- Born: September 1, 1907 Brooklyn
- Died: April 29, 1988 (aged 80)
- Education: Cornell University
- Occupation: Forestry scientist
- Employer: United States Department of Agriculture ;

= George H. Hepting =

American forest scientist and plant pathologist (1907–1988)

George Henry Hepting (September 1, 1907 – April 29, 1988) was an American forest scientist and plant pathologist. Hepting was Chief Plant Pathologist at Southeastern Forest Experiment Station of US Forest Service and a member of the National Academy of Sciences.
He has been called a "pioneer leader in forest pathology".

Hepting was educated at Cornell University with an undergraduate degree in 1929 and a Ph.D. in 1933.

He spent much of his career at the Southeastern Forest Experiment Station of the US Forest Service, which he joined in 1931 as a Field Assistant. He served as Chief of the Division of Forest Disease Research at the Southeastern Forest Experiment Station in Asheville, North Carolina (1953-1961) and as Principal Research Scientist for the Washington office of the Forest Service (1962-1971).
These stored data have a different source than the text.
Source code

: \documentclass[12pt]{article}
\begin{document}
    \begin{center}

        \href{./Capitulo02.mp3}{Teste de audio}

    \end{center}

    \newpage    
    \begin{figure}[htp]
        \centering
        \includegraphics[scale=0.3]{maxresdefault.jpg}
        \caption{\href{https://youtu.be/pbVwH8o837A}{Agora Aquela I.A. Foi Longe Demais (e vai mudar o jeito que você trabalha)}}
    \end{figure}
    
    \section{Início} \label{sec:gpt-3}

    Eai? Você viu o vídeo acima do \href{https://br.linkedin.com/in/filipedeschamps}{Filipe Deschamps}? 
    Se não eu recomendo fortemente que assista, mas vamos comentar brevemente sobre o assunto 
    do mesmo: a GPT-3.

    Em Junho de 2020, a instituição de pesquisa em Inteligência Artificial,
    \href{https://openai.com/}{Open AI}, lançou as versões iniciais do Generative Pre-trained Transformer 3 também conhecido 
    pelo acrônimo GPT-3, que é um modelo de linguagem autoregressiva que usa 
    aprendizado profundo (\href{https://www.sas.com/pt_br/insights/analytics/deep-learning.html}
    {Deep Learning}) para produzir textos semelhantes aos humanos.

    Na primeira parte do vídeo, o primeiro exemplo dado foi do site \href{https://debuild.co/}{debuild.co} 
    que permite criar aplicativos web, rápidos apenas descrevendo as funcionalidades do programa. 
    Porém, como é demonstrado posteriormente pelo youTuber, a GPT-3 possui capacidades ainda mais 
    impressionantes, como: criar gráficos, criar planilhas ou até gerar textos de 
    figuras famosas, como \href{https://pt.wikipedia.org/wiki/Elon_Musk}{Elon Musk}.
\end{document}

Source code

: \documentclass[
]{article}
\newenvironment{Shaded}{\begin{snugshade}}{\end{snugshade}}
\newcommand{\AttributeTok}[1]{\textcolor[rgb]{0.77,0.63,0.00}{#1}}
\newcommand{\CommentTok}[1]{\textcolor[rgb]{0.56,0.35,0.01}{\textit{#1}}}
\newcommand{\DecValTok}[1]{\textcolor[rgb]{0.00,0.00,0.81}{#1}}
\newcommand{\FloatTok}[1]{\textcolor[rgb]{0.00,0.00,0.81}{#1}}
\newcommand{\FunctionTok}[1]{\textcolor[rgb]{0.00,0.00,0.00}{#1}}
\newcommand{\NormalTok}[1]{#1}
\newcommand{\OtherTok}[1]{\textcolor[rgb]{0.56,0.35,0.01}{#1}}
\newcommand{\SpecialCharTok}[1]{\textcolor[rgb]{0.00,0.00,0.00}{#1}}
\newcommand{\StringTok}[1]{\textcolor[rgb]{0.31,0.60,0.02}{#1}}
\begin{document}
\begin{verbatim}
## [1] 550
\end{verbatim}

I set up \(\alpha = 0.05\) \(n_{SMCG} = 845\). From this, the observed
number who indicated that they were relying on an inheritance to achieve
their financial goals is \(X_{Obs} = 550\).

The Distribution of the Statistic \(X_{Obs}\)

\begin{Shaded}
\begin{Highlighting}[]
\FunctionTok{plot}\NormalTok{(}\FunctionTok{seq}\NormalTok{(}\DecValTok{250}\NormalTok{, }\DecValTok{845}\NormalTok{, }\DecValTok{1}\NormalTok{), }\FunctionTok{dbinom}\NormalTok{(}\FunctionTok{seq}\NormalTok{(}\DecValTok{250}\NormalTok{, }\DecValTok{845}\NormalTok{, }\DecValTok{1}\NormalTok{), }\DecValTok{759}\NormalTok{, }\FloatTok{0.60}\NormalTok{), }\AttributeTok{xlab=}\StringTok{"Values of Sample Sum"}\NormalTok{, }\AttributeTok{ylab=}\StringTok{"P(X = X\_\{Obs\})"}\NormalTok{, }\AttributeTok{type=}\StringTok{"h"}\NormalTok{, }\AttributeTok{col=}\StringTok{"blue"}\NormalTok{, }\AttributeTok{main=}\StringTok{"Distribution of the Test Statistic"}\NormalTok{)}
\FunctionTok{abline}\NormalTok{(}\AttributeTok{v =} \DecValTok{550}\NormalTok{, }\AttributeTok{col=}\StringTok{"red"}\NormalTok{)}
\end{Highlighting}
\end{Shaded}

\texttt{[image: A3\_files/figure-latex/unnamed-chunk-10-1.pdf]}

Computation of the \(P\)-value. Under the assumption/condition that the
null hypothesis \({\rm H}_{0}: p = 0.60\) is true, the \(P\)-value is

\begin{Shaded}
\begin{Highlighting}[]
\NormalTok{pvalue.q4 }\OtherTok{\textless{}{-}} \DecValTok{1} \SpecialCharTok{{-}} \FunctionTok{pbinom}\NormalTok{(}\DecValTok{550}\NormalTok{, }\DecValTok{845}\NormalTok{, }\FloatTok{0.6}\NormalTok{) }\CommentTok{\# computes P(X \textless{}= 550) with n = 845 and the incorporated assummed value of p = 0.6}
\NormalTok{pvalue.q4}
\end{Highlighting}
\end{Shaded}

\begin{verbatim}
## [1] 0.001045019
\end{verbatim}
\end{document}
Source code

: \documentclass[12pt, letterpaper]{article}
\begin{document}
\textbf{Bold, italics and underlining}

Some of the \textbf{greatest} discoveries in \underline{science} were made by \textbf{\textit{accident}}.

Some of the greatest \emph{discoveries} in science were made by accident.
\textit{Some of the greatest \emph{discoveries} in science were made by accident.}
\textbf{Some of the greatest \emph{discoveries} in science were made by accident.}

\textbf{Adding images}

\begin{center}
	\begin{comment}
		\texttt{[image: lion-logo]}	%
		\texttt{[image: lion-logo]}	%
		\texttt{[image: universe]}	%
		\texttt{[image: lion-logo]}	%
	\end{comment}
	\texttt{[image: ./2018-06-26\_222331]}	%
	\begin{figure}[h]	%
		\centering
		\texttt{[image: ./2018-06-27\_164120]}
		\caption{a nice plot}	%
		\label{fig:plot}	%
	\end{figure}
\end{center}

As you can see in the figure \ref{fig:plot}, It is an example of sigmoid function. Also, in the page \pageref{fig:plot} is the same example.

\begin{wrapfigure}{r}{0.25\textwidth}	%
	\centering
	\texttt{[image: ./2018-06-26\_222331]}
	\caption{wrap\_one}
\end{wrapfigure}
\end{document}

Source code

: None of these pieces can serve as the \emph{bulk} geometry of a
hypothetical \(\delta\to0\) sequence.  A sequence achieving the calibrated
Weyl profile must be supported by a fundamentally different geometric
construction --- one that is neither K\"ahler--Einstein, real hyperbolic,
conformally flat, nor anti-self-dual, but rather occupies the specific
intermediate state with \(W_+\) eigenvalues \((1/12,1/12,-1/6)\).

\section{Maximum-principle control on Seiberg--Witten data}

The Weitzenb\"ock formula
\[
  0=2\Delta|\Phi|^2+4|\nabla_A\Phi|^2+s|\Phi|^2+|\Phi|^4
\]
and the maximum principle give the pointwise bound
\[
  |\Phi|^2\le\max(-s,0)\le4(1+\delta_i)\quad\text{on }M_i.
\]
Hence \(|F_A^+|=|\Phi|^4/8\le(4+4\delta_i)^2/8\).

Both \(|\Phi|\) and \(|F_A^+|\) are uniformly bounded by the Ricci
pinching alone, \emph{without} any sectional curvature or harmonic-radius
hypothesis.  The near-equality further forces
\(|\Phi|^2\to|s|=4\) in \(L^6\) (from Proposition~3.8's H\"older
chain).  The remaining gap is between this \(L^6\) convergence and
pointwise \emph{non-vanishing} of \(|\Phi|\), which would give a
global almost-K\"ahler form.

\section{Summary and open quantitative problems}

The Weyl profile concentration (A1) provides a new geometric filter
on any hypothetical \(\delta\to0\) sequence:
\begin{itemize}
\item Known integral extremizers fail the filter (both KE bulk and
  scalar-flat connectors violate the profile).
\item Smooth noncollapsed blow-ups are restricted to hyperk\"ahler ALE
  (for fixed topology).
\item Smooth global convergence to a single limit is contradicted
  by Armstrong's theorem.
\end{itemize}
Hepting was also a visiting professor at North Carolina State University (1967-1984), on plant pathology and forest resources.

Hepting directed generative research on diseases of forests such as annosum root rot, the use of soil fumigation in nurseries, and the role of ozone and other oxidants as causes of diseases in forests.
He was also noted for creation of the first computerized system for information retrieval in forestry.

His books included the comprehensive encyclopedia Diseases of Forest and Shade Trees in the United States (1971). His research papers included the cross-disciplinary "Climate and Forest Diseases" (1963); "Death of the American chestnut" (1974), a history of the failure to control chestnut blight; "The threatoned elms" (1977) on Dutch elm disease and elm phloem necrosis; and many others. Hepting's papers are part of the Archival Collections at NC State University Libraries.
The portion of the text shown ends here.